Julia originally self-published her memoir in May 2005. It reached the Boston Globe bestseller list within two months by word-of-mouth alone. The success created a stir among national publishers and it went to a publisher’s auction in August 2005. HarperCollins Publisher won the bid and after some editorial changes released it in June 2006 as, Don’t Leave Me This Way or when I get back on my feet you’ll be sorry."
Update from Julia:
Since the publication of Don't Leave Me This Way (or when I get back on my feet you'll be sorry), I have become a national speaker, evangelizing for humanity in medicine. The primary focus of health care is the patient’s recovery. Speaking from the patient perspective, I advocate for improvements that go beyond the medical textbooks and the diagnosis--treat the whole patient: the mind and spirit as well as the body.

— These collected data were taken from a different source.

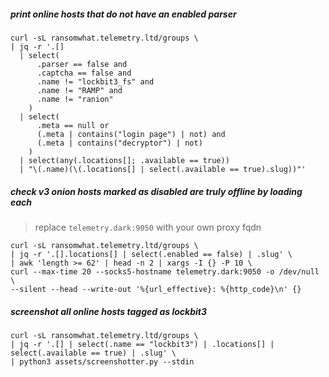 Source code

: ##### print online hosts that do not have an enabled parser

```shell
curl -sL ransomwhat.telemetry.ltd/groups \
| jq -r '.[] 
  | select(
      .parser == false and 
      .captcha == false and 
      .name != "lockbit3_fs" and 
      .name != "RAMP" and
      .name != "ranion"
    ) 
  | select(
      .meta == null or 
      (.meta | contains("login page") | not) and
      (.meta | contains("decryptor") | not)
    ) 
  | select(any(.locations[]; .available == true)) 
  | "\(.name)(\(.locations[] | select(.available == true).slug))"'
```

##### check v3 onion hosts marked as disabled are truly offline by loading each

> replace `telemetry.dark:9050` with your own proxy fqdn

```shell
curl -sL ransomwhat.telemetry.ltd/groups \
| jq -r '.[].locations[] | select(.enabled == false) | .slug' \
| awk 'length >= 62' | head -n 2 | xargs -I {} -P 10 \
curl --max-time 20 --socks5-hostname telemetry.dark:9050 -o /dev/null \
--silent --head --write-out '%{url_effective}: %{http_code}\n' {}
```

##### screenshot all online hosts tagged as lockbit3

```shell
curl -sL ransomwhat.telemetry.ltd/groups \
| jq -r '.[] | select(.name == "lockbit3") | .locations[] | select(.available == true) | .slug' \
| python3 assets/screenshotter.py --stdin
``` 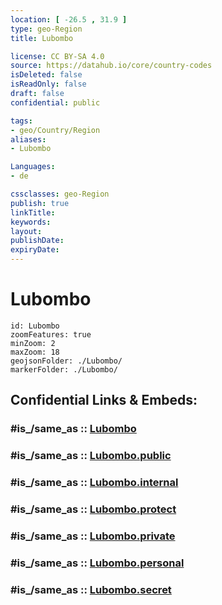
 ```yaml
---
location: [ -26.5 , 31.9 ] 
type: geo-Region
title: Lubombo

license: CC BY-SA 4.0
source: https://datahub.io/core/country-codes
isDeleted: false
isReadOnly: false
draft: false
confidential: public

tags:
- geo/Country/Region
aliases:
- Lubombo

Languages:
- de

cssclasses: geo-Region
publish: true
linkTitle: 
keywords: 
layout: 
publishDate: 
expiryDate: 
---
```


# Lubombo

```leaflet
id: Lubombo
zoomFeatures: true 
minZoom: 2 
maxZoom: 18
geojsonFolder: ./Lubombo/
markerFolder: ./Lubombo/
```


## Confidential Links & Embeds: 

### #is_/same_as :: [Lubombo](/_Standards/Earth/Continent/Africa/Africa~South/Swaziland/Regions~Eswatini/Lubombo.md) 

### #is_/same_as :: [Lubombo.public](/_public/Earth/Continent/Africa/Africa~South/Swaziland/Regions~Eswatini/Lubombo.public.md) 

### #is_/same_as :: [Lubombo.internal](/_internal/Earth/Continent/Africa/Africa~South/Swaziland/Regions~Eswatini/Lubombo.internal.md) 

### #is_/same_as :: [Lubombo.protect](/_protect/Earth/Continent/Africa/Africa~South/Swaziland/Regions~Eswatini/Lubombo.protect.md) 

### #is_/same_as :: [Lubombo.private](/_private/Earth/Continent/Africa/Africa~South/Swaziland/Regions~Eswatini/Lubombo.private.md) 

### #is_/same_as :: [Lubombo.personal](/_personal/Earth/Continent/Africa/Africa~South/Swaziland/Regions~Eswatini/Lubombo.personal.md) 

### #is_/same_as :: [Lubombo.secret](/_secret/Earth/Continent/Africa/Africa~South/Swaziland/Regions~Eswatini/Lubombo.secret.md)

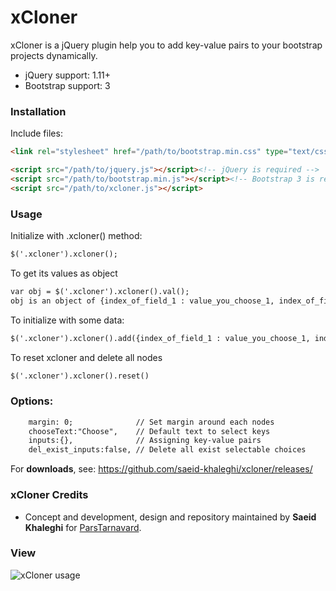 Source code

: # xCloner

xCloner is a jQuery plugin help you to add key-value pairs to your bootstrap projects dynamically.

- jQuery support: 1.11+
- Bootstrap support: 3

### Installation

Include files:

```html
<link rel="stylesheet" href="/path/to/bootstrap.min.css" type="text/css"/>

<script src="/path/to/jquery.js"></script><!-- jQuery is required -->
<script src="/path/to/bootstrap.min.js"></script><!-- Bootstrap 3 is required -->
<script src="/path/to/xcloner.js"></script>
```

### Usage

Initialize with .xcloner() method:
```html
$('.xcloner').xcloner();
```

To get its values as object
```html
var obj = $('.xcloner').xcloner().val();
obj is an object of {index_of_field_1 : value_you_choose_1, index_of_field_2 : value_you_choose_2,...}
```

To initialize with some data:
```html
$('.xcloner').xcloner().add({index_of_field_1 : value_you_choose_1, index_of_field_2 : value_you_choose_2,...});
```

To reset xcloner and delete all nodes
```html
$('.xcloner').xcloner().reset()
```
### Options:
```html
	margin: 0; 				// Set margin around each nodes
	chooseText:"Choose",	// Default text to select keys
	inputs:{}, 				// Assigning key-value pairs
	del_exist_inputs:false, // Delete all exist selectable choices
```
For **downloads**, see:
https://github.com/saeid-khaleghi/xcloner/releases/

### xCloner Credits

- Concept and development, design and repository maintained by __Saeid Khaleghi__ for [ParsTarnavard](http://parstarnavard.ir/).

### View

![xCloner usage](https://cloud.githubusercontent.com/assets/13361616/12661022/7e8ac778-c62c-11e5-8dd1-40c3ada3a4ea.png) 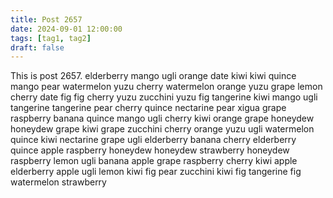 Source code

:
 ```yaml
---
title: Post 2657
date: 2024-09-01 12:00:00
tags: [tag1, tag2]
draft: false
---
```

This is post 2657.
elderberry
mango
ugli
orange
date
kiwi
kiwi
quince
mango
pear
watermelon
yuzu
cherry
watermelon
orange
yuzu
grape
lemon
cherry
date
fig
fig
cherry
yuzu
zucchini
yuzu
fig
tangerine
kiwi
mango
ugli
tangerine
tangerine
pear
cherry
quince
nectarine
pear
xigua
grape
raspberry
banana
quince
mango
ugli
cherry
kiwi
orange
grape
honeydew
honeydew
grape
kiwi
grape
zucchini
cherry
orange
yuzu
ugli
watermelon
quince
kiwi
nectarine
grape
ugli
elderberry
banana
cherry
elderberry
quince
apple
raspberry
honeydew
honeydew
strawberry
honeydew
raspberry
lemon
ugli
banana
apple
grape
raspberry
cherry
kiwi
apple
elderberry
apple
ugli
lemon
kiwi
fig
pear
zucchini
kiwi
fig
tangerine
fig
watermelon
strawberry
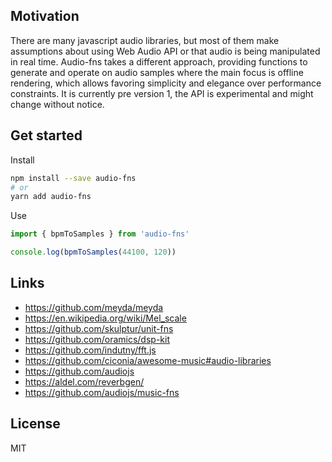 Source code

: ## Motivation

There are many javascript audio libraries, but most of them make assumptions about using Web Audio API or that audio is being manipulated in real time. Audio-fns takes a different approach, providing functions to generate and operate on audio samples where the main focus is offline rendering, which allows favoring simplicity and elegance over performance constraints. It is currently pre version 1, the API is experimental and might change without notice.

## Get started

Install

```bash
npm install --save audio-fns
# or
yarn add audio-fns
```

Use

```typescript
import { bpmToSamples } from 'audio-fns'

console.log(bpmToSamples(44100, 120))
```

## Links

- https://github.com/meyda/meyda
- https://en.wikipedia.org/wiki/Mel_scale
- https://github.com/skulptur/unit-fns
- https://github.com/oramics/dsp-kit
- https://github.com/indutny/fft.js
- https://github.com/ciconia/awesome-music#audio-libraries
- https://github.com/audiojs
- https://aldel.com/reverbgen/
- https://github.com/audiojs/music-fns

## License

MIT
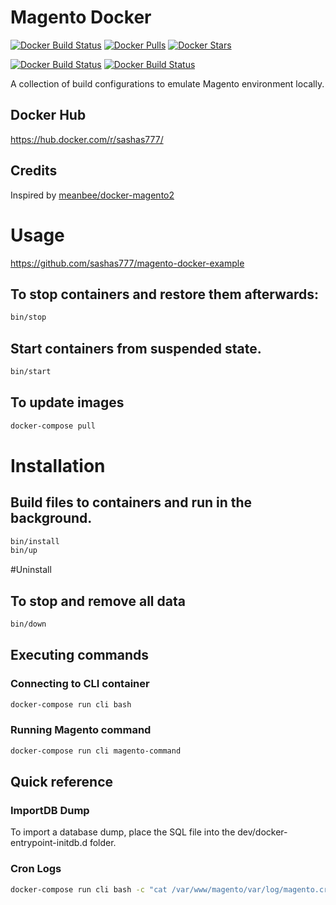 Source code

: # Magento Docker

[![Docker Build Status][ico-dockerbuild]][link-dockerhub]
[![Docker Pulls][ico-downloads]][link-dockerhub]
[![Docker Stars][ico-dockerstars]][link-dockerhub]

[![Docker Build Status][ico-dockerbuild2]][link-dockerhub2]
[![Docker Build Status][ico-dockerbuild3]][link-dockerhub3]

A collection of build configurations to emulate Magento environment locally.

## Docker Hub

https://hub.docker.com/r/sashas777/

## Credits

Inspired by [meanbee/docker-magento2](https://github.com/meanbee/docker-magento2)

# Usage

https://github.com/sashas777/magento-docker-example

## To stop containers and restore them afterwards:

```bash
bin/stop
```

## Start containers from suspended state.

```bash
bin/start
```

## To update images

```bash
docker-compose pull
```

# Installation

## Build files to containers and run in the background.

```bash
bin/install
bin/up
```
#Uninstall

## To stop and remove all data

```bash
bin/down
```

## Executing commands


### Connecting to CLI container

```bash
docker-compose run cli bash
```

### Running Magento command

```bash
docker-compose run cli magento-command
```

[ico-dockerbuild]: https://img.shields.io/docker/build/sashas777/magento-php.svg?style=flat-square
[ico-dockerbuild2]: https://img.shields.io/docker/build/sashas777/magento-elasticsearch.svg?style=flat-square
[ico-dockerbuild3]: https://img.shields.io/docker/build/sashas777/magento-nginx.svg?style=flat-square
[ico-downloads]: https://img.shields.io/docker/pulls/sashas777/magento-php.svg?style=flat-square
[ico-dockerstars]: https://img.shields.io/docker/stars/sashas777/magento-php.svg?style=flat-square

[link-dockerhub]: https://hub.docker.com/r/sashas777/magento-php
[link-dockerhub2]: https://hub.docker.com/r/sashas777/magento-elasticsearch
[link-dockerhub3]: https://hub.docker.com/r/sashas777/magento-nginx

## Quick reference

### ImportDB Dump
To import a database dump, place the SQL file into the dev/docker-entrypoint-initdb.d folder.

### Cron Logs
```bash
docker-compose run cli bash -c "cat /var/www/magento/var/log/magento.cron.log"
```
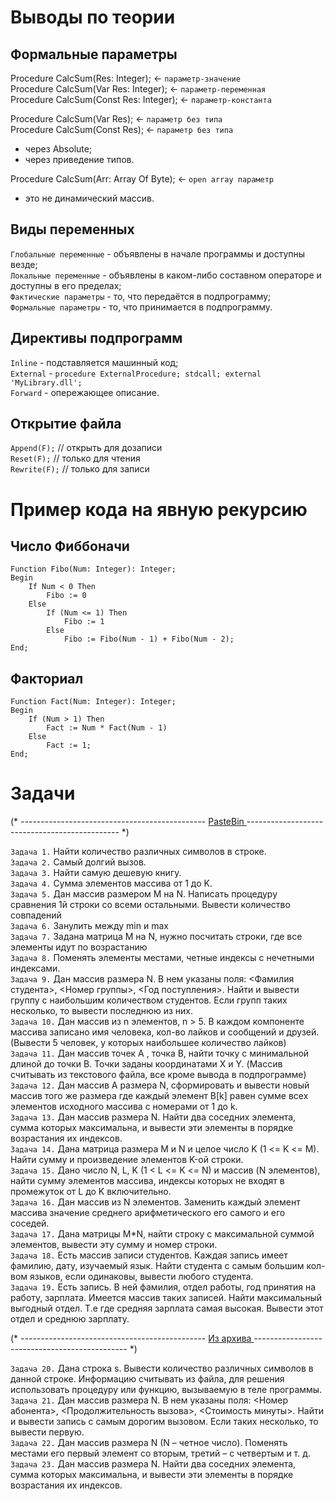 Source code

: # Выводы по теории
  
## Формальные параметры
Procedure CalcSum(Res: Integer); <- `параметр-значение` </br>
Procedure CalcSum(Var Res: Integer); <- `параметр-переменная` </br>
Procedure CalcSum(Const Res: Integer); <- `параметр-константа` </br>  
  
Procedure CalcSum(Var Res); <- `параметр без типа` </br>
Procedure CalcSum(Const Res); <- `параметр без типа`
  - через Absolute;
  - через приведение типов.

Procedure CalcSum(Arr: Array Of Byte); <- `open array параметр`
  - это не динамический массив.

## Виды переменных
  `Глобальные переменные` - объявлены в начале программы и доступны везде; </br>
  `Локальные переменные` - объявлены в каком-либо составном операторе и доступны в его пределах; </br>
  `Фактические параметры` - то, что передаётся в подпрограмму; </br>
  `Формальные параметры` - то, что принимается в подпрограмму.

## Директивы подпрограмм
  `Inline` - подставляется машинный код; </br>
  `External` - ```procedure ExternalProcedure; stdcall; external 'MyLibrary.dll';``` </br>
  `Forward` - опережающее описание.

## Открытие файла
  `Append(F);` // открыть для дозаписи </br>
  `Reset(F);` // только для чтения </br>
  `Rewrite(F);` // только для записи

# Пример кода на явную рекурсию

## Число Фиббоначи
```
Function Fibo(Num: Integer): Integer;
Begin
    If Num < 0 Then
        Fibo := 0
    Else
        If (Num <= 1) Then
            Fibo := 1
        Else
            Fibo := Fibo(Num - 1) + Fibo(Num - 2);
End;
```

## Факториал
```
Function Fact(Num: Integer): Integer;
Begin
    If (Num > 1) Then
        Fact := Num * Fact(Num - 1)
    Else
        Fact := 1;
End;
```

# Задачи

(* ---------------------------------------------- <a href = "https://pastebin.com/94Pi3PXu"> PasteBin </a> ---------------------------------------------- *)

`Задача 1.` Найти количество различных символов в строке.</br>
`Задача 2.` Самый долгий вызов.</br>
`Задача 3.` Найти самую дешевую книгу.</br>
`Задача 4.` Сумма элементов массива от 1 до K.</br>
`Задача 5.` Дан массив размером M на N. Написать процедуру сравнения 1й строки
            со всеми остальными. Вывести количество совпадений</br>
`Задача 6.` Занулить между min и max</br>
`Задача 7.` Задана матрица М на N, нужно посчитать строки, где все элементы
            идут по возрастанию</br>
`Задача 8.` Поменять элементы местами, четные индексы с нечетными индексами. </br>
`Задача 9.` Дан массив размера N. В нем указаны поля: <Фамилия студента>,
            <Номер группы>, <Год поступления>. Найти и вывести группу
            с наибольшим количеством студентов. Если групп таких несколько, 
            то вывести последнюю из них.</br>
`Задача 10.` Дан массив из n элементов, n > 5. В каждом компоненте массива 
             записано имя человека, кол-во лайков и сообщений и друзей.
             (Вывести 5 человек, у которых наибольшее количество лайков)</br>
`Задача 11.` Дан массив точек А , точка В, найти точку с минимальной длиной до 
           точки В. Точки заданы координатами X и Y.
           (Массив считывать из текстового файла, все кроме вывода в подпрограмме) </br>
`Задача 12.` Дан массив А размера N, сформировать и вывести новый массив 
           того же размера где каждый элемент B[k] равен сумме всех элементов 
           исходного массива с номерами от 1 до k.</br>
`Задача 13.` Дан массив размера N. Найти два соседних элемента, сумма которых 
           максимальна, и вывести эти элементы в порядке возрастания их индексов.</br>
`Задача 14.` Дана матрица размера M и N и целое число K (1 <= K <= M). 
           Найти сумму и произведение элементов K-ой строки.</br>
`Задача 15.` Дано число N, L, K (1 < L <= K <= N) и массив (N элементов), найти 
           сумму элементов массива, индексы которых не входят в промежуток 
           от L до K включительно.</br>
`Задача 16.` Дан массив из N элементов. Заменить каждый элемент массива значение 
           среднего арифметического его самого и его соседей.</br>
`Задача 17.` Дана матрицы M*N, найти строку с максимальной суммой элементов, 
           вывести эту сумму и номер строки.</br>
`Задача 18.` Есть массив записи студентов. Каждая запись имеет фамилию, дату, 
           изучаемый язык. Найти студента с самым большим кол-вом языков, 
           если одинаковы, вывести любого студента.</br>
`Задача 19.` Есть запись. В ней фамилия, отдел работы, год принятия на работу, 
           зарплата. Имеется массив таких записей. Найти максимальный 
           выгодный отдел. Т.е где средняя зарплата самая высокая. 
           Вывести этот отдел и среднюю зарплату.

(* ---------------------------------------------- <a href = "https://drive.google.com/file/d/1wVcB9KqUBpLGRCB9tSabJQx4nZsNqwDa/view?usp=sharing"> Из архива </a> ---------------------------------------------- *)

`Задача 20.` Дана строка s. Вывести количество различных символов в данной строке. 
           Информацию считывать из файла, для решения использовать процедуру 
           или функцию, вызываемую в теле программы.</br>
`Задача 21.` Дан массив размера N. В нем указаны поля: <Номер абонента>, 
           <Продолжительность вызова>, <Стоимость минуты>. Найти и вывести 
           запись с самым дорогим вызовом. Если таких несколько, то вывести первую.</br>
`Задача 22.` Дан массив размера N (N – четное число). Поменять местами его первый 
           элемент со вторым, третий – с четвертым и т. д.</br>
`Задача 23.` Дан массив размера N. Найти два соседних элемента, сумма которых 
           максимальна, и вывести эти элементы в порядке возрастания их индексов.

I am often asked about the changes in voice that occur in the book, the thinking being that as a memoir, it should be entirely in the first person. The first few chapters are written in third person. It is human nature to fall into a daily routine and I thought it would be interesting if the reader was a voyeur into mine. After the brain surgery, I shift to second person. I want the reader to be on the gurney with me, experiencing the confusion and frustration as I did. In the end I switch to first person. I had learned so much on my journey, but did not feel it was my place to preach nor expect the reader to feel as I did. It is my hope that readers gain insights into their own journey as they experience mine.
I continue to struggle with the effects of stroke. Aging with stroke has proven more difficult than I anticipated. But I continue to get up each day, still standing and breathing, and for that I am grateful.
My next writing project is a memoir of growing up with eight brothers, no sisters, and an eccentric dad. There's not only drama, but loads of humor in my family dynamic.